**Work instructions**
Go through the listing and write out all of it exactly.

**Data shown**
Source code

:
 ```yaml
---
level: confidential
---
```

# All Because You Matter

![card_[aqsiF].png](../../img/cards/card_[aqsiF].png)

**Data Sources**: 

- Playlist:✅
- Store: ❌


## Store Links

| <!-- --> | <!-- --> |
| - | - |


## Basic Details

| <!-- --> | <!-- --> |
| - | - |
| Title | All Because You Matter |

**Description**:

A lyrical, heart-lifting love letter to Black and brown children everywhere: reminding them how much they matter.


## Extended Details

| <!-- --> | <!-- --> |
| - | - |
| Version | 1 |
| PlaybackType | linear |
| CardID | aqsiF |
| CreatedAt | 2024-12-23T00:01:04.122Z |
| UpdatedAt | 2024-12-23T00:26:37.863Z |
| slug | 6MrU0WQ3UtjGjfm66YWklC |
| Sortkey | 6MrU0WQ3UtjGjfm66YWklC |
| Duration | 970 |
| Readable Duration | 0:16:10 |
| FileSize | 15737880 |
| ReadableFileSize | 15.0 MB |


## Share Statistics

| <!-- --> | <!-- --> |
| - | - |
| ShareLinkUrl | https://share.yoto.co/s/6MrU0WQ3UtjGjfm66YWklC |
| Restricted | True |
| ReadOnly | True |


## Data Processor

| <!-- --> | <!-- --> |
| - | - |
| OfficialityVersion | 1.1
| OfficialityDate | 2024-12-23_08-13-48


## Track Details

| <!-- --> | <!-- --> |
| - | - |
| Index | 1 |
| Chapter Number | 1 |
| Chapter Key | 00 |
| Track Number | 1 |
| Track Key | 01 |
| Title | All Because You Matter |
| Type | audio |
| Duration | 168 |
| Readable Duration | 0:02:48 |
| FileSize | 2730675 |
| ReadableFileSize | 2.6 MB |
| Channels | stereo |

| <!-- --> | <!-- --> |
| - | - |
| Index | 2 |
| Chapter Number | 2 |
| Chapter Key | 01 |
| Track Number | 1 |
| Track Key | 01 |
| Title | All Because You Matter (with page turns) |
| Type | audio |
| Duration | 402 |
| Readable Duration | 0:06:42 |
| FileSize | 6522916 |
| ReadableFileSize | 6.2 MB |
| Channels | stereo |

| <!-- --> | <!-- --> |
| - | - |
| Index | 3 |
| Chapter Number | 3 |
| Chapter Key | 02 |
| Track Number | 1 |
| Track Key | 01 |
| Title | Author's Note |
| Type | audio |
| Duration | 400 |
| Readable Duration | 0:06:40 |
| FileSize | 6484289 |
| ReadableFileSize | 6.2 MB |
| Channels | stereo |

**Answer to this task**
Source code

:
 ```yaml
---
level: confidential
---
```

# All Because You Matter

![card_[aqsiF].png](../../img/cards/card_[aqsiF].png)

**Data Sources**: 

- Playlist:✅
- Store: ❌


## Store Links

| <!-- --> | <!-- --> |
| - | - |


## Basic Details

| <!-- --> | <!-- --> |
| - | - |
| Title | All Because You Matter |

**Description**:

A lyrical, heart-lifting love letter to Black and brown children everywhere: reminding them how much they matter.


## Extended Details

| <!-- --> | <!-- --> |
| - | - |
| Version | 1 |
| PlaybackType | linear |
| CardID | aqsiF |
| CreatedAt | 2024-12-23T00:01:04.122Z |
| UpdatedAt | 2024-12-23T00:26:37.863Z |
| slug | 6MrU0WQ3UtjGjfm66YWklC |
| Sortkey | 6MrU0WQ3UtjGjfm66YWklC |
| Duration | 970 |
| Readable Duration | 0:16:10 |
| FileSize | 15737880 |
| ReadableFileSize | 15.0 MB |


## Share Statistics

| <!-- --> | <!-- --> |
| - | - |
| ShareLinkUrl | https://share.yoto.co/s/6MrU0WQ3UtjGjfm66YWklC |
| Restricted | True |
| ReadOnly | True |


## Data Processor

| <!-- --> | <!-- --> |
| - | - |
| OfficialityVersion | 1.1
| OfficialityDate | 2024-12-23_08-13-48


## Track Details

| <!-- --> | <!-- --> |
| - | - |
| Index | 1 |
| Chapter Number | 1 |
| Chapter Key | 00 |
| Track Number | 1 |
| Track Key | 01 |
| Title | All Because You Matter |
| Type | audio |
| Duration | 168 |
| Readable Duration | 0:02:48 |
| FileSize | 2730675 |
| ReadableFileSize | 2.6 MB |
| Channels | stereo |

| <!-- --> | <!-- --> |
| - | - |
| Index | 2 |
| Chapter Number | 2 |
| Chapter Key | 01 |
| Track Number | 1 |
| Track Key | 01 |
| Title | All Because You Matter (with page turns) |
| Type | audio |
| Duration | 402 |
| Readable Duration | 0:06:42 |
| FileSize | 6522916 |
| ReadableFileSize | 6.2 MB |
| Channels | stereo |

| <!-- --> | <!-- --> |
| - | - |
| Index | 3 |
| Chapter Number | 3 |
| Chapter Key | 02 |
| Track Number | 1 |
| Track Key | 01 |
| Title | Author's Note |
| Type | audio |
| Duration | 400 |
| Readable Duration | 0:06:40 |
| FileSize | 6484289 |
| ReadableFileSize | 6.2 MB |
| Channels | stereo |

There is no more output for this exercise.